Friday, May 20, 2005

A mistake I made

It occurs to me, dark at midnight, naked and scrubbing the bathtub by candlelight.

It occurs to me, hunched over the rug, leaning deep into this melted laptop.

It occurs to me, as the minutes tick by and I know that no matter how late I stay up, I won’t sleep a bit past seven thirty.

It occurs to me, listening to track four of the Amelie soundtrack on repeat, which John says he would like as the soundtrack to his life, but I secretly feel should be the soundtrack to my death - to a slow below-surface descent or a crystal-snapped moment of flight. (Death being the only real surety, and therefore life’s most consistent representative and proof.)

It occurs to me as the seafloor shifts, and a bathwater tsunami cleans the floor behind the toilet for the first time in months.

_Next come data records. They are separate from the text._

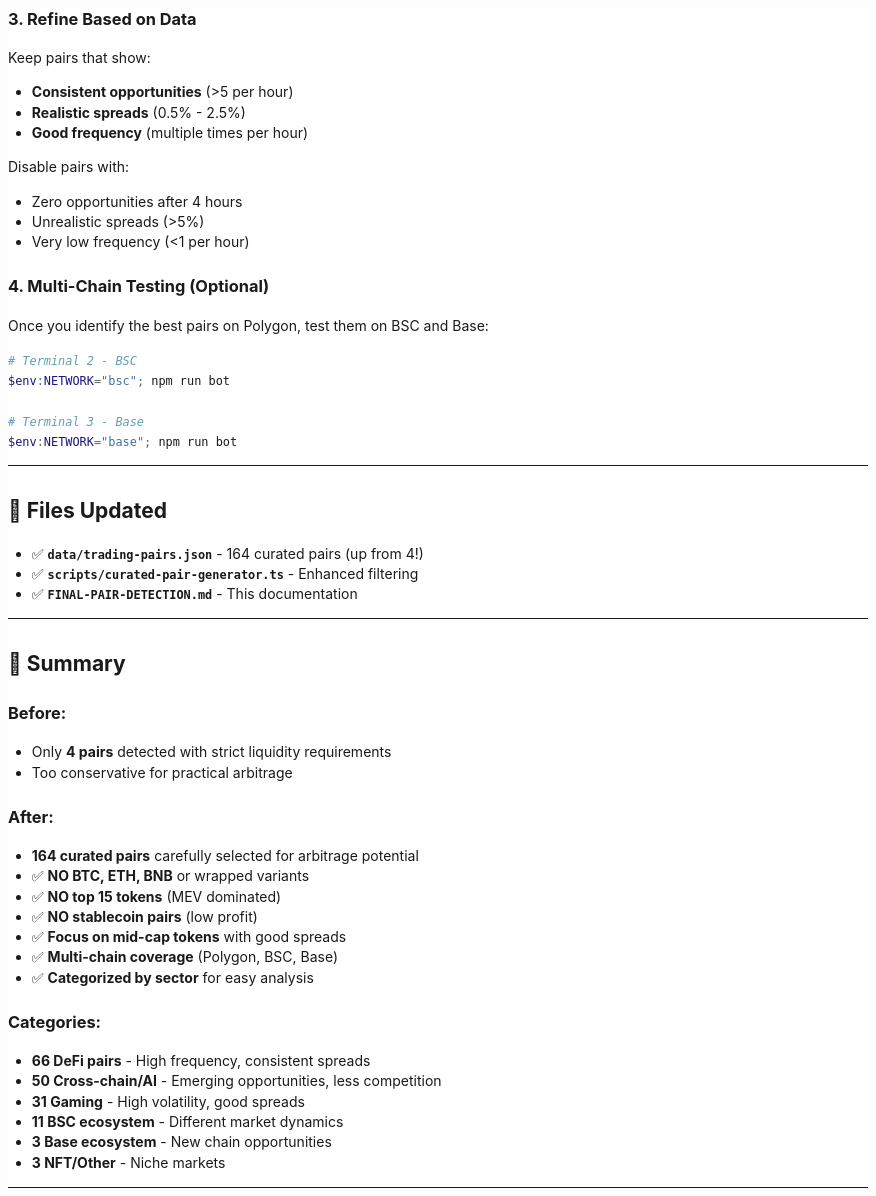 ### 3. Refine Based on Data

Keep pairs that show:
- **Consistent opportunities** (>5 per hour)
- **Realistic spreads** (0.5% - 2.5%)
- **Good frequency** (multiple times per hour)

Disable pairs with:
- Zero opportunities after 4 hours
- Unrealistic spreads (>5%)
- Very low frequency (<1 per hour)

### 4. Multi-Chain Testing (Optional)

Once you identify the best pairs on Polygon, test them on BSC and Base:

```powershell
# Terminal 2 - BSC
$env:NETWORK="bsc"; npm run bot

# Terminal 3 - Base
$env:NETWORK="base"; npm run bot
```

---

## 📁 Files Updated

- ✅ **`data/trading-pairs.json`** - 164 curated pairs (up from 4!)
- ✅ **`scripts/curated-pair-generator.ts`** - Enhanced filtering
- ✅ **`FINAL-PAIR-DETECTION.md`** - This documentation

---

## 🎉 Summary

### Before:
- Only **4 pairs** detected with strict liquidity requirements
- Too conservative for practical arbitrage

### After:
- **164 curated pairs** carefully selected for arbitrage potential
- ✅ **NO BTC, ETH, BNB** or wrapped variants
- ✅ **NO top 15 tokens** (MEV dominated)
- ✅ **NO stablecoin pairs** (low profit)
- ✅ **Focus on mid-cap tokens** with good spreads
- ✅ **Multi-chain coverage** (Polygon, BSC, Base)
- ✅ **Categorized by sector** for easy analysis

### Categories:
- **66 DeFi pairs** - High frequency, consistent spreads
- **50 Cross-chain/AI** - Emerging opportunities, less competition
- **31 Gaming** - High volatility, good spreads
- **11 BSC ecosystem** - Different market dynamics
- **3 Base ecosystem** - New chain opportunities
- **3 NFT/Other** - Niche markets

---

It occurs to me that the two pots of tea I brewed for this evening, that I promised Val would not keep her up - it occurs to me that the Puehr might have been caffeinated after all.


And God bless it, for nothing feels like this. Would I could capture this glorious, loud solitude, and tuck it behind my left ear for times of deep need. Keep it for those times I can’t hear my own voice and the thudding of blood and sizzle of synapse makes me isolate and despair. Oh how I long for the blurring of my edges, for the precious, rare moments when my borders thin, disappear, and there is nothing solidly me.